To increase service discoverability as well as the reuse potential of a service, every individual capability has a selector/enabler flag in the service input contract. This flag can then indicate which capability to execute and which not. Instead of exposing one contract for each combination, this way, one contract is exposed for all possible combinations and the consumer can configure the executed set of capabilities by enabling flags in the input.
Figure 2 - For every capability exposed, the configurable contract exposes a selector flag to allow for consumers to selecting specific combinations of capabilities, ie. enableA, enableB, enableC.
A set of selector flags may reduce the amount of exposed contracts to as little as just one, which selects different underlying core service logic depending on the value of the parameters in the input message. Use of this pattern increases the amount of metadata exposed in the contract implicitly. Exposing too many options can cause response time issues, as multiple core service logic parts are executed. Application of the federated query pattern can mitigate for this if the service response becomes unacceptably slow.

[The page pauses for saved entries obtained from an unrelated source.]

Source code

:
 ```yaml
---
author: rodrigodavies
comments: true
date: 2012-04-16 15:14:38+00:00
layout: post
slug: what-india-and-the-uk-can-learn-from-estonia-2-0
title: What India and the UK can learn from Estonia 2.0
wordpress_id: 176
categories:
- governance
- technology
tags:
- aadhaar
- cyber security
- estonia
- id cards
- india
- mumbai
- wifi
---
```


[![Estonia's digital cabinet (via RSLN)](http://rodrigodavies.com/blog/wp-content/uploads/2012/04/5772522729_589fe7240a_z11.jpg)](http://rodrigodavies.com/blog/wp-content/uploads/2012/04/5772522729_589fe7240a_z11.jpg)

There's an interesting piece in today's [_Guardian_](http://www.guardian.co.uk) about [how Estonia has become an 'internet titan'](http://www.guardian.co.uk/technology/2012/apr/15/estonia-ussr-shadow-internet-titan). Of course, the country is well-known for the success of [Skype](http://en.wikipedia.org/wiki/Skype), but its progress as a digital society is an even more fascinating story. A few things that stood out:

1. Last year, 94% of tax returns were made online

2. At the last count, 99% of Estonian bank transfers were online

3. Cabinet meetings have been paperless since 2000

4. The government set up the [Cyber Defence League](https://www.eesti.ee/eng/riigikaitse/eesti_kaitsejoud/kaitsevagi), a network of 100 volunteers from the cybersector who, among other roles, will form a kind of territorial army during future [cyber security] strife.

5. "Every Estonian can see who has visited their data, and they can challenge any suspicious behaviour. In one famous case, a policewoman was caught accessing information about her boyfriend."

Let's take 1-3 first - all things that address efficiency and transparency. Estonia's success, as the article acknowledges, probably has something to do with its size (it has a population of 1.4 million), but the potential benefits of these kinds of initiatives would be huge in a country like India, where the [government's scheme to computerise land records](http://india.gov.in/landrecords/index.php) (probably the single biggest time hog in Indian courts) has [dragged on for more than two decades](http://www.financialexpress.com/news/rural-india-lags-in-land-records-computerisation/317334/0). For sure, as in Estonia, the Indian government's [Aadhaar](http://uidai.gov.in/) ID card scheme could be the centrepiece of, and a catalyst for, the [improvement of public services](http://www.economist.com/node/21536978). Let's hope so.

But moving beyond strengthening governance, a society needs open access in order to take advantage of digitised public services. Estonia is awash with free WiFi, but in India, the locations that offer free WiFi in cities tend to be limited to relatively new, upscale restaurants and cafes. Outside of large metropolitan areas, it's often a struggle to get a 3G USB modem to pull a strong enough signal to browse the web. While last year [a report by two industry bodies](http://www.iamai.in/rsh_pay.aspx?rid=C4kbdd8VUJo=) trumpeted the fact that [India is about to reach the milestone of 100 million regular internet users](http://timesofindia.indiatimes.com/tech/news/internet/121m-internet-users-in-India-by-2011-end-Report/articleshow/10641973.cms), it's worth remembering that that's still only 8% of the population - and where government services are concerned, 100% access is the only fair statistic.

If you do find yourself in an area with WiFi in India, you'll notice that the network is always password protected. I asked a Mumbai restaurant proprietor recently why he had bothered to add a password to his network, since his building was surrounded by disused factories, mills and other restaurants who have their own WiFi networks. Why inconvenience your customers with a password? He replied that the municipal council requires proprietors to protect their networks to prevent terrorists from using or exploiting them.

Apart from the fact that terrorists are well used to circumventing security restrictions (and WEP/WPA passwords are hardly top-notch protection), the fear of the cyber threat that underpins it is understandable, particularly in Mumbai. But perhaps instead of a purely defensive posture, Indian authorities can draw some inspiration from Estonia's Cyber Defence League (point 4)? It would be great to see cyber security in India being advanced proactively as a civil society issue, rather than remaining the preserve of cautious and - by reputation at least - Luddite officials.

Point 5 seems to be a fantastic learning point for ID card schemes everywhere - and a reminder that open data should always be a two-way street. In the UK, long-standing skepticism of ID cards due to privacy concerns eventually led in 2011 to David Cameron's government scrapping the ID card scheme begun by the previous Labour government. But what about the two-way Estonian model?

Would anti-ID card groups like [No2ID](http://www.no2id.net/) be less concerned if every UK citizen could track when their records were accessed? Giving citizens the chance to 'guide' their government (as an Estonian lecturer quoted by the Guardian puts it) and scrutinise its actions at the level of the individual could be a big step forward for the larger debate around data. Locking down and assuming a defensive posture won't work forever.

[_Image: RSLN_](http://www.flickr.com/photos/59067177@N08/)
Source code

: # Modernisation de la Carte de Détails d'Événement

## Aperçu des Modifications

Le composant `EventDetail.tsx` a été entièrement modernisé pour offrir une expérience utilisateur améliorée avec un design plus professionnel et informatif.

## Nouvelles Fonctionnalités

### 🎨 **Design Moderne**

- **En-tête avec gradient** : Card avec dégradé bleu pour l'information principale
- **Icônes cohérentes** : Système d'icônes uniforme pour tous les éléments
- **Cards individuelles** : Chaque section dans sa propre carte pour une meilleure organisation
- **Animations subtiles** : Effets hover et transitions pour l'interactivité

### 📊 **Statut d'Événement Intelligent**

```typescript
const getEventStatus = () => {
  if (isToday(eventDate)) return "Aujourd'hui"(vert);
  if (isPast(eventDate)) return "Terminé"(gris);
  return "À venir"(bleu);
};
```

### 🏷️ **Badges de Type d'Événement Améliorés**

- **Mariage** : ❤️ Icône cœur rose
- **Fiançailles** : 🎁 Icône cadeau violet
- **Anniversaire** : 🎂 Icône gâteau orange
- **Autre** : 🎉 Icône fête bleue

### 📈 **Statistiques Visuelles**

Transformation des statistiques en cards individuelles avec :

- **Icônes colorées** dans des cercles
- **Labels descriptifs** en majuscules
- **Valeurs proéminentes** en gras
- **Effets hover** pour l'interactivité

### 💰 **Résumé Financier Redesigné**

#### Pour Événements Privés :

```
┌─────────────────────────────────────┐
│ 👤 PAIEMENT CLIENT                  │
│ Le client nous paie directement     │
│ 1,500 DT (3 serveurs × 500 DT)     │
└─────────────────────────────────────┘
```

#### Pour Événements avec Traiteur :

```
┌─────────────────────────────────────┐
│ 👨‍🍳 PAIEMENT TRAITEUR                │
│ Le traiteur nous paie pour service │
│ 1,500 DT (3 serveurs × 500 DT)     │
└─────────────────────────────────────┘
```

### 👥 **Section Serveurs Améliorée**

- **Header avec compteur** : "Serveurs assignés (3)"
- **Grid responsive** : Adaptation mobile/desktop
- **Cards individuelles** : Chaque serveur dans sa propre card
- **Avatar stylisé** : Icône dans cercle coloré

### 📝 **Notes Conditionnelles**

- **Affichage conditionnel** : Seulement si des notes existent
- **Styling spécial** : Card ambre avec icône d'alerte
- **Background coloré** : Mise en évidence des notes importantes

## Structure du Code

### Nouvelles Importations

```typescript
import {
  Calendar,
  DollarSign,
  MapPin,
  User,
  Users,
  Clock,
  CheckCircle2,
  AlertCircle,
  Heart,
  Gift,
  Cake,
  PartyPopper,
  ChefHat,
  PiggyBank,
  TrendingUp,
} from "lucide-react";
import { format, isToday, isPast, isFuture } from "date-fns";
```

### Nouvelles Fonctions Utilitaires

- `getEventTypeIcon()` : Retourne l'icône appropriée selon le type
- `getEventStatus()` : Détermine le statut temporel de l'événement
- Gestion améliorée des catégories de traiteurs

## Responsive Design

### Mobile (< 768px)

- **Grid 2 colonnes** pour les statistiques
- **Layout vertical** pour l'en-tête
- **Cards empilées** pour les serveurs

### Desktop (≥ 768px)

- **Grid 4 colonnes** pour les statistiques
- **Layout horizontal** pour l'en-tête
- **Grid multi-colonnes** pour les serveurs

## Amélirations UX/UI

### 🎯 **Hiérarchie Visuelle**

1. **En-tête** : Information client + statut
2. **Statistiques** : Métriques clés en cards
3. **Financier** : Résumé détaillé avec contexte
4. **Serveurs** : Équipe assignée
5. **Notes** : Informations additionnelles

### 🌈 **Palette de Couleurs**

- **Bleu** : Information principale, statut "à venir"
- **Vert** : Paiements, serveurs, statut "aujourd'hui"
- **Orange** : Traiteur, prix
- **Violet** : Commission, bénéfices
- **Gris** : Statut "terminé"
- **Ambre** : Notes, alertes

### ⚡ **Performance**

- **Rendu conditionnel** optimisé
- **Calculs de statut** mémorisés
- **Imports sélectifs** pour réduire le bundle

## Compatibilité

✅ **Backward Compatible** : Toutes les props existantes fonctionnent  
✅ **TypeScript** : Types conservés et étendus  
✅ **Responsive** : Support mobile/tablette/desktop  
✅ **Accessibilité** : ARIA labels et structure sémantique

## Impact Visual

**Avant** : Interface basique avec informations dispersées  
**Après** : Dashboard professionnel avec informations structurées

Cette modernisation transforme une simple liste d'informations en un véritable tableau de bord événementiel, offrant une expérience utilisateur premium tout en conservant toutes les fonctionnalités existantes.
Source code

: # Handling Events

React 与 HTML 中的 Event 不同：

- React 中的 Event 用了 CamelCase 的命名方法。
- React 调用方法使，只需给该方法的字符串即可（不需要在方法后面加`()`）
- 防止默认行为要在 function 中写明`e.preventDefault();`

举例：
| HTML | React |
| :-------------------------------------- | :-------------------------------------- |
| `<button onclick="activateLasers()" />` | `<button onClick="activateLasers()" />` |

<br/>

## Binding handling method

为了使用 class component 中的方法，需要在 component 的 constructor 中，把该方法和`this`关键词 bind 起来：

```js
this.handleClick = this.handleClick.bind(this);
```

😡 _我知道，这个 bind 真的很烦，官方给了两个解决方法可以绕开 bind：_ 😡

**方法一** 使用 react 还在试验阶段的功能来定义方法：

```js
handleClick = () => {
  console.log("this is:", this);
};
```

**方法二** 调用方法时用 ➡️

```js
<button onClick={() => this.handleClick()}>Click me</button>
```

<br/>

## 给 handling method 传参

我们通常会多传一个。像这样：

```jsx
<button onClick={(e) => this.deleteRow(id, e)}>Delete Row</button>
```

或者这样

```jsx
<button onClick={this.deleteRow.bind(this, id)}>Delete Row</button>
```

Figure 3 - The execution of multiple combinations of normalized or segmented parts of core service logic are controlled by service façade logic, impacting which actual service logic is executed during a runtime call. This allows to abstract from the actual knowledge which combinations of denormalized contracts are available in the service inventory and resolves a service discovery challenge. This is especially relevant when different consumers have slightly different but similar requirements which vary only in the combination of service capabilities required.
From service point of view, as long as smart service contract versioning is applied, the service contract can be easily upgraded to allow for more capabilities. Many versions of the same service may come into existence so strong governance on versioning and service lifecycles must be applied. This can be done for example by making selector parameters optional (and default off).
From service consumer point of view, adding service capabilities is the same as changing service contracts. Smart versioning of contracts is required to prevent all service consumers from being affected by adding a capability, even if they don't require the new capability or set of data in the contract. This is caused by the inherent contract-to-implementation coupling in the service architecture caused by this pattern. Because all affected capabilities are exposed via one service, discoverability is increased when compared to the application of the denormalized contract, but in general, since the service is more course-grained, the service description in a service repository is harder to read when compared to implementing normalized service capabilities.
The inherent amount of reuse becomes larger as adding capabilities allows for more combinations which in turn allow for more reuse, the service can become quite popular and availability issues may arise. The redundant implementation pattern can be used to increase availability as well as to allow for distribution of load.
Because multiple capabilities are hidden behind a service façade, monitoring specific parts of the services, as well as predictability of load, performance etcetera of specific capabilities may decrease since the data is typically not available in a normalized fashion.
In order to implement the configurable contract, service façade logic is used to shield the selector logic from all core service logic which is being executed.
Figure 4 - Because configurable contract decomposes the interface into controllable parts, the service normalization is preserved.